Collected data
== == ==

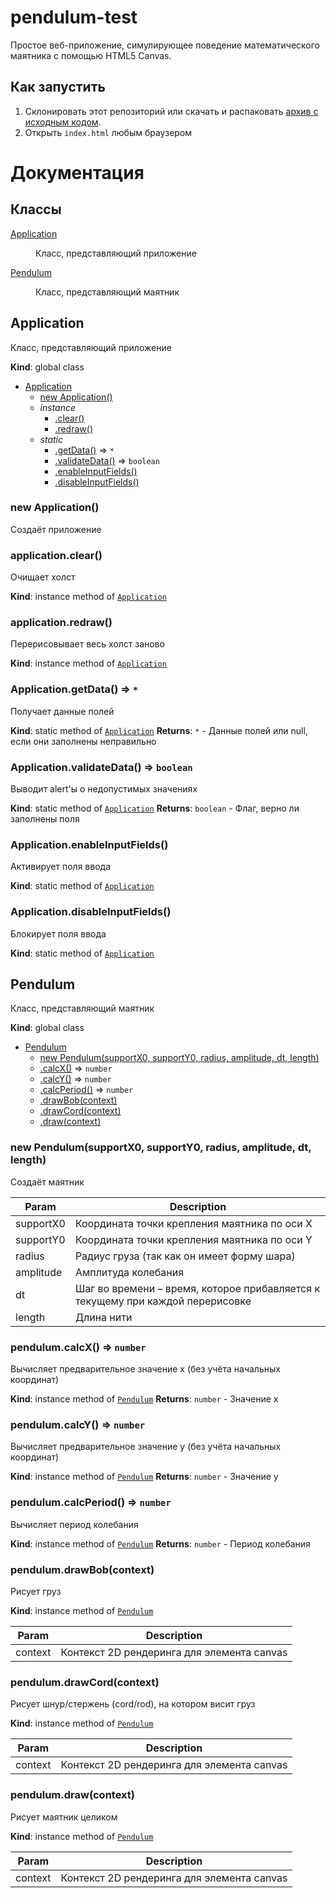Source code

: # pendulum-test
Простое веб-приложение, симулирующее поведение математического маятника с помощью HTML5 Canvas.

## Как запустить
1. Склонировать этот репозиторий или скачать и распаковать [архив с исходным кодом](https://github.com/kkmoskalenko/pendulum-test/archive/master.zip).
2. Открыть `index.html` любым браузером

# Документация

## Классы

<dl>
<dt><a href="#Application">Application</a></dt>
<dd><p>Класс, представляющий приложение</p>
</dd>
<dt><a href="#Pendulum">Pendulum</a></dt>
<dd><p>Класс, представляющий маятник</p>
</dd>
</dl>

<a name="Application"></a>

## Application
Класс, представляющий приложение

**Kind**: global class

* [Application](#Application)
    * [new Application()](#new_Application_new)
    * _instance_
        * [.clear()](#Application+clear)
        * [.redraw()](#Application+redraw)
    * _static_
        * [.getData()](#Application.getData) ⇒ <code>\*</code>
        * [.validateData()](#Application.validateData) ⇒ <code>boolean</code>
        * [.enableInputFields()](#Application.enableInputFields)
        * [.disableInputFields()](#Application.disableInputFields)

<a name="new_Application_new"></a>

### new Application()
Создаёт приложение

<a name="Application+clear"></a>

### application.clear()
Очищает холст

**Kind**: instance method of [<code>Application</code>](#Application)
<a name="Application+redraw"></a>

### application.redraw()
Перерисовывает весь холст заново

**Kind**: instance method of [<code>Application</code>](#Application)
<a name="Application.getData"></a>

### Application.getData() ⇒ <code>\*</code>
Получает данные полей

**Kind**: static method of [<code>Application</code>](#Application)
**Returns**: <code>\*</code> - Данные полей или null, если они заполнены неправильно
<a name="Application.validateData"></a>

### Application.validateData() ⇒ <code>boolean</code>
Выводит alert'ы о недопустимых значениях

**Kind**: static method of [<code>Application</code>](#Application)
**Returns**: <code>boolean</code> - Флаг, верно ли заполнены поля
<a name="Application.enableInputFields"></a>

### Application.enableInputFields()
Активирует поля ввода

**Kind**: static method of [<code>Application</code>](#Application)
<a name="Application.disableInputFields"></a>

### Application.disableInputFields()
Блокирует поля ввода

**Kind**: static method of [<code>Application</code>](#Application)
<a name="Pendulum"></a>

## Pendulum
Класс, представляющий маятник

**Kind**: global class

* [Pendulum](#Pendulum)
    * [new Pendulum(supportX0, supportY0, radius, amplitude, dt, length)](#new_Pendulum_new)
    * [.calcX()](#Pendulum+calcX) ⇒ <code>number</code>
    * [.calcY()](#Pendulum+calcY) ⇒ <code>number</code>
    * [.calcPeriod()](#Pendulum+calcPeriod) ⇒ <code>number</code>
    * [.drawBob(context)](#Pendulum+drawBob)
    * [.drawCord(context)](#Pendulum+drawCord)
    * [.draw(context)](#Pendulum+draw)

<a name="new_Pendulum_new"></a>

### new Pendulum(supportX0, supportY0, radius, amplitude, dt, length)
Создаёт маятник


| Param | Description |
| --- | --- |
| supportX0 | Координата точки крепления маятника по оси X |
| supportY0 | Координата точки крепления маятника по оси Y |
| radius | Радиус груза (так как он имеет форму шара) |
| amplitude | Амплитуда колебания |
| dt | Шаг во времени – время, которое прибавляется к текущему при каждой перерисовке |
| length | Длина нити |

<a name="Pendulum+calcX"></a>

### pendulum.calcX() ⇒ <code>number</code>
Вычисляет предварительное значение x (без учёта начальных координат)

**Kind**: instance method of [<code>Pendulum</code>](#Pendulum)
**Returns**: <code>number</code> - Значение x
<a name="Pendulum+calcY"></a>

### pendulum.calcY() ⇒ <code>number</code>
Вычисляет предварительное значение y (без учёта начальных координат)

**Kind**: instance method of [<code>Pendulum</code>](#Pendulum)
**Returns**: <code>number</code> - Значение y
<a name="Pendulum+calcPeriod"></a>

### pendulum.calcPeriod() ⇒ <code>number</code>
Вычисляет период колебания

**Kind**: instance method of [<code>Pendulum</code>](#Pendulum)
**Returns**: <code>number</code> - Период колебания
<a name="Pendulum+drawBob"></a>

### pendulum.drawBob(context)
Рисует груз

**Kind**: instance method of [<code>Pendulum</code>](#Pendulum)

| Param | Description |
| --- | --- |
| context | Контекст 2D рендеринга для элемента canvas |

<a name="Pendulum+drawCord"></a>

### pendulum.drawCord(context)
Рисует шнур/стержень (cord/rod), на котором висит груз

**Kind**: instance method of [<code>Pendulum</code>](#Pendulum)

| Param | Description |
| --- | --- |
| context | Контекст 2D рендеринга для элемента canvas |

<a name="Pendulum+draw"></a>

### pendulum.draw(context)
Рисует маятник целиком

**Kind**: instance method of [<code>Pendulum</code>](#Pendulum)

| Param | Description |
| --- | --- |
| context | Контекст 2D рендеринга для элемента canvas |
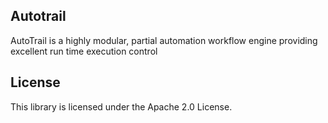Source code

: ## Autotrail

AutoTrail is a highly modular, partial automation workflow engine providing excellent run time execution control

## License

This library is licensed under the Apache 2.0 License. 
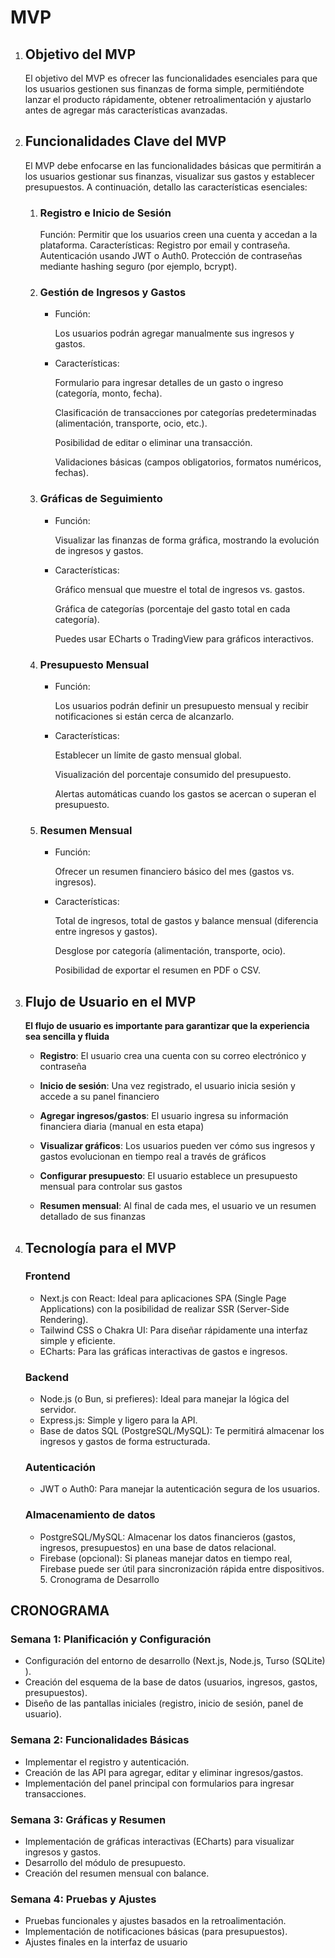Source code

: # MVP

1. ## Objetivo del MVP

   El objetivo del MVP es ofrecer las funcionalidades esenciales para que los usuarios gestionen sus finanzas de forma simple, permitiéndote lanzar el producto rápidamente, obtener retroalimentación y ajustarlo antes de agregar más características avanzadas.

2. ## Funcionalidades Clave del MVP

   El MVP debe enfocarse en las funcionalidades básicas que permitirán a los usuarios gestionar sus finanzas, visualizar sus gastos y establecer presupuestos. A continuación, detallo las características esenciales:

   1. ### Registro e Inicio de Sesión

      Función: Permitir que los usuarios creen una cuenta y accedan a la plataforma.
      Características:
      Registro por email y contraseña.
      Autenticación usando JWT o Auth0.
      Protección de contraseñas mediante hashing seguro (por ejemplo, bcrypt).

   2. ### Gestión de Ingresos y Gastos

      - Función:

        Los usuarios podrán agregar manualmente sus ingresos y gastos.

      - Características:

        Formulario para ingresar detalles de un gasto o ingreso (categoría, monto, fecha).

        Clasificación de transacciones por categorías predeterminadas (alimentación, transporte, ocio, etc.).

        Posibilidad de editar o eliminar una transacción.

        Validaciones básicas (campos obligatorios, formatos numéricos, fechas).

   3. ### Gráficas de Seguimiento

      - Función:

        Visualizar las finanzas de forma gráfica, mostrando la evolución de ingresos y gastos.

      - Características:

        Gráfico mensual que muestre el total de ingresos vs. gastos.

        Gráfica de categorías (porcentaje del gasto total en cada categoría).

        Puedes usar ECharts o TradingView para gráficos interactivos.

   4. ### Presupuesto Mensual

      - Función:

        Los usuarios podrán definir un presupuesto mensual y recibir notificaciones si están cerca de alcanzarlo.

      - Características:

        Establecer un límite de gasto mensual global.

        Visualización del porcentaje consumido del presupuesto.

        Alertas automáticas cuando los gastos se acercan o superan el presupuesto.

   5. ### Resumen Mensual

      - Función:

        Ofrecer un resumen financiero básico del mes (gastos vs. ingresos).

      - Características:

        Total de ingresos, total de gastos y balance mensual (diferencia entre ingresos y gastos).

        Desglose por categoría (alimentación, transporte, ocio).

        Posibilidad de exportar el resumen en PDF o CSV.

3. ## Flujo de Usuario en el MVP

   **El flujo de usuario es importante para garantizar que la experiencia sea sencilla y fluida**

   - **Registro**: El usuario crea una cuenta con su correo electrónico y contraseña

   - **Inicio de sesión**: Una vez registrado, el usuario inicia sesión y accede a su panel financiero

   - **Agregar ingresos/gastos**: El usuario ingresa su información financiera diaria (manual en esta etapa)

   - **Visualizar gráficos**: Los usuarios pueden ver cómo sus ingresos y gastos evolucionan en tiempo real a través de gráficos

   - **Configurar presupuesto**: El usuario establece un presupuesto mensual para controlar sus gastos

   - **Resumen mensual**: Al final de cada mes, el usuario ve un resumen detallado de sus finanzas

4. ## Tecnología para el MVP

   ### Frontend

   - Next.js con React: Ideal para aplicaciones SPA (Single Page Applications) con la posibilidad de realizar SSR (Server-Side Rendering).
   - Tailwind CSS o Chakra UI: Para diseñar rápidamente una interfaz simple y eficiente.
   - ECharts: Para las gráficas interactivas de gastos e ingresos.

   ### Backend

   - Node.js (o Bun, si prefieres): Ideal para manejar la lógica del servidor.
   - Express.js: Simple y ligero para la API.
   - Base de datos SQL (PostgreSQL/MySQL): Te permitirá almacenar los ingresos y gastos de forma estructurada.

   ### Autenticación

   - JWT o Auth0: Para manejar la autenticación segura de los usuarios.

   ### Almacenamiento de datos

   - PostgreSQL/MySQL: Almacenar los datos financieros (gastos, ingresos, presupuestos) en una base de datos relacional.
   - Firebase (opcional): Si planeas manejar datos en tiempo real, Firebase puede ser útil para sincronización rápida entre dispositivos. 5. Cronograma de Desarrollo

## CRONOGRAMA

### Semana 1: Planificación y Configuración

- Configuración del entorno de desarrollo (Next.js, Node.js, Turso (SQLite) ).
- Creación del esquema de la base de datos (usuarios, ingresos, gastos, presupuestos).
- Diseño de las pantallas iniciales (registro, inicio de sesión, panel de usuario).

### Semana 2: Funcionalidades Básicas

- Implementar el registro y autenticación.
- Creación de las API para agregar, editar y eliminar ingresos/gastos.
- Implementación del panel principal con formularios para ingresar transacciones.

### Semana 3: Gráficas y Resumen

- Implementación de gráficas interactivas (ECharts) para visualizar ingresos y gastos.
- Desarrollo del módulo de presupuesto.
- Creación del resumen mensual con balance.

### Semana 4: Pruebas y Ajustes

- Pruebas funcionales y ajustes basados en la retroalimentación.
- Implementación de notificaciones básicas (para presupuestos).
- Ajustes finales en la interfaz de usuario
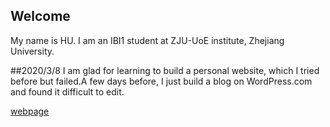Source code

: ## Welcome 

My name is HU. 
I am an IBI1 student at ZJU-UoE institute, Zhejiang University.

##2020/3/8
I am glad for learning to build a personal website, which I tried before but failed.A few days before, I just build a blog on WordPress.com and found it difficult to edit.

[webpage](https://c.zju.edu.cn/) 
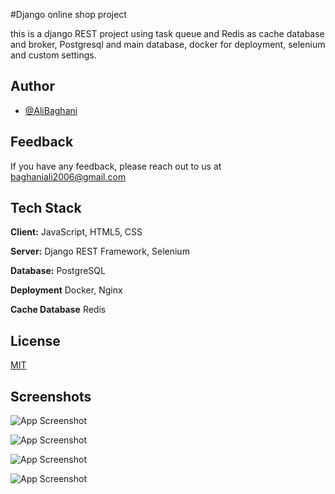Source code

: 
#Django online shop project

this is a django REST project using task queue and Redis as cache database and broker, Postgresql and main database, docker for deployment, selenium and custom settings.

## Author

- [@AliBaghani](https://github.com/alibaghhani)


## Feedback

If you have any feedback, please reach out to us at baghaniali2006@gmail.com


## Tech Stack

**Client:** JavaScript, HTML5, CSS

**Server:** Django REST Framework, Selenium

**Database:** PostgreSQL

**Deployment** Docker, Nginx

**Cache Database** Redis




## License

[MIT](https://choosealicense.com/licenses/mit/)


## Screenshots

![App Screenshot](https://s8.uupload.ir/files/ordddddddddddddddddddddddddddddddd_84qx.png)

![App Screenshot](https://s8.uupload.ir/files/adminnnnnnnnnnnnnnnnnnnnnnnnnnnnnnnnnnnnnnnnnnnnnnnnnnnnnn_617k.png)

![App Screenshot](https://s8.uupload.ir/files/bfffffffffffffffffffffffffffffffffffffffffffffffffffffffffffffffffffffffffffffffffffffffffffffffffffff_dqgm.png)

![App Screenshot](https://s8.uupload.ir/files/yeatttttttttttttttttttttttttttttttttttttttttttttttttttttttttttttttttttttttttttttttttttttttttttt_r4n0.png)


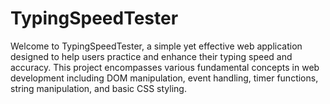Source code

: # TypingSpeedTester
Welcome to TypingSpeedTester, a simple yet effective web application designed to help users practice and enhance their typing speed and accuracy. This project encompasses various fundamental concepts in web development including DOM manipulation, event handling, timer functions, string manipulation, and basic CSS styling.

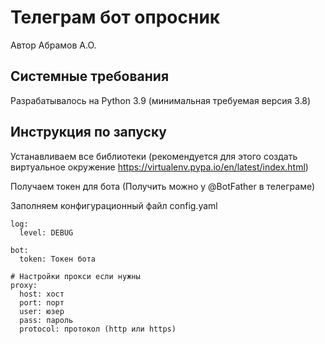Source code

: # Телеграм бот опросник

Автор Абрамов А.О.

## Системные требования

Разрабатывалось на Python 3.9 (минимальная требуемая версия 3.8)

## Инструкция по запуску

Устанавливаем все библиотеки (рекомендуется для этого создать виртуальное окружение https://virtualenv.pypa.io/en/latest/index.html)

Получаем токен для бота (Получить можно у @BotFather в телеграме)

Заполняем конфигурационный файл config.yaml

    log:
      level: DEBUG
    
    bot:
      token: Токен бота
    
    # Настройки прокси если нужны
    proxy:
      host: хост
      port: порт
      user: юзер
      pass: пароль
      protocol: протокол (http или https)

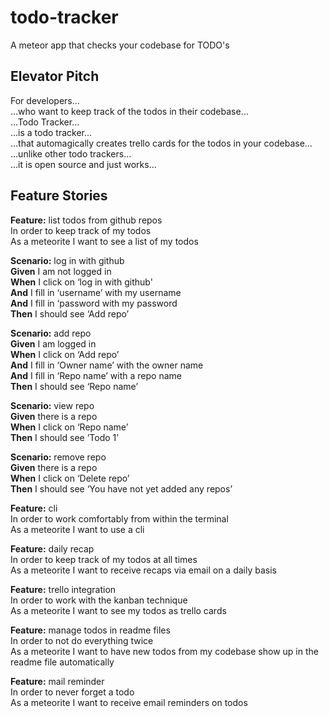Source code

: # todo-tracker
A meteor app that checks your codebase for TODO's 

## Elevator Pitch
For developers…</br>
…who want to keep track of the todos in their codebase…</br>
…Todo Tracker…</br>
…is a todo tracker…</br>
…that automagically creates trello cards for the todos in your codebase…</br>
…unlike other todo trackers…</br>
…it is open source and just works…</br>

## Feature Stories
**Feature:** list todos from github repos</br>
  In order to keep track of my todos</br>
  As a meteorite I want to see a list of my todos</br>

  **Scenario:** log in with github</br>
    **Given** I am not logged in</br>
    **When** I click on ‘log in with github'</br>
    **And** I fill in ‘username’ with my username</br>
    **And** I fill in ‘password with my password</br>
    **Then** I should see ‘Add repo’</br>

  **Scenario:** add repo</br>
    **Given** I am logged in</br>
    **When** I click on ‘Add repo’</br>
    **And** I fill in ‘Owner name’ with the owner name</br>
    **And** I fill in ‘Repo name’ with a repo name</br>
    **Then** I should see ‘Repo name’</br>

  **Scenario:** view repo</br>
    **Given** there is a repo</br>
    **When** I click on ‘Repo name’</br>
    **Then** I should see ’Todo 1’</br>

  **Scenario:** remove repo</br>
    **Given** there is a repo</br>
    **When** I click on ‘Delete repo’</br>
    **Then** I should see ‘You have not yet added any repos’</br>

**Feature:** cli</br>
  In order to work comfortably from within the terminal</br>
  As a meteorite I want to use a cli</br>

**Feature:** daily recap</br>
  In order to keep track of my todos at all times</br>
  As a meteorite I want to receive recaps via email on a daily basis</br>

**Feature:** trello integration</br>
  In order to work with the kanban technique</br>
  As a meteorite I want to see my todos as trello cards</br>

**Feature:** manage todos in readme files</br>
  In order to not do everything twice</br>
  As a meteorite I want to have new todos from my codebase show up in the readme file automatically</br>
  
**Feature:** mail reminder</br>
  In order to never forget a todo</br>
  As a meteorite I want to receive email reminders on todos</br>

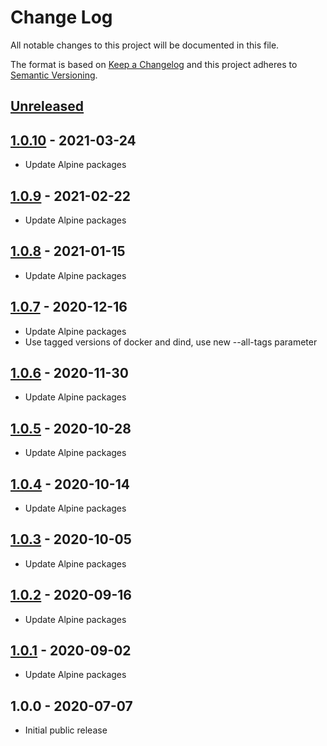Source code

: # Change Log

All notable changes to this project will be documented in this file.

The format is based on [Keep a Changelog](http://keepachangelog.com/)
and this project adheres to [Semantic Versioning](http://semver.org/).

## [Unreleased]

## [1.0.10] - 2021-03-24
- Update Alpine packages

## [1.0.9] - 2021-02-22
- Update Alpine packages

## [1.0.8] - 2021-01-15
- Update Alpine packages

## [1.0.7] - 2020-12-16
- Update Alpine packages
- Use tagged versions of docker and dind, use new --all-tags parameter

## [1.0.6] - 2020-11-30
- Update Alpine packages

## [1.0.5] - 2020-10-28
- Update Alpine packages

## [1.0.4] - 2020-10-14
- Update Alpine packages

## [1.0.3] - 2020-10-05
- Update Alpine packages

## [1.0.2] - 2020-09-16
- Update Alpine packages

## [1.0.1] - 2020-09-02
- Update Alpine packages

## 1.0.0 - 2020-07-07

- Initial public release

[Unreleased]:  https://github.com/gmitirol/alpine312/compare/1.0.10...HEAD
[1.0.10]: https://github.com/gmitirol/alpine312/compare/1.0.9...1.0.10
[1.0.9]: https://github.com/gmitirol/alpine312/compare/1.0.8...1.0.9
[1.0.8]: https://github.com/gmitirol/alpine312/compare/1.0.7...1.0.8
[1.0.7]: https://github.com/gmitirol/alpine312/compare/1.0.6...1.0.7
[1.0.6]: https://github.com/gmitirol/alpine312/compare/1.0.5...1.0.6
[1.0.5]: https://github.com/gmitirol/alpine312/compare/1.0.4...1.0.5
[1.0.4]: https://github.com/gmitirol/alpine312/compare/1.0.3...1.0.4
[1.0.3]: https://github.com/gmitirol/alpine312/compare/1.0.2...1.0.3
[1.0.2]: https://github.com/gmitirol/alpine312/compare/1.0.1...1.0.2
[1.0.1]: https://github.com/gmitirol/alpine312/compare/1.0.0...1.0.1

== == ==

WHAT IS REQUIRED -
Of all the entries above, how many lines contain the string "Server"? Answer with the number only.

FINISHED TASK -
2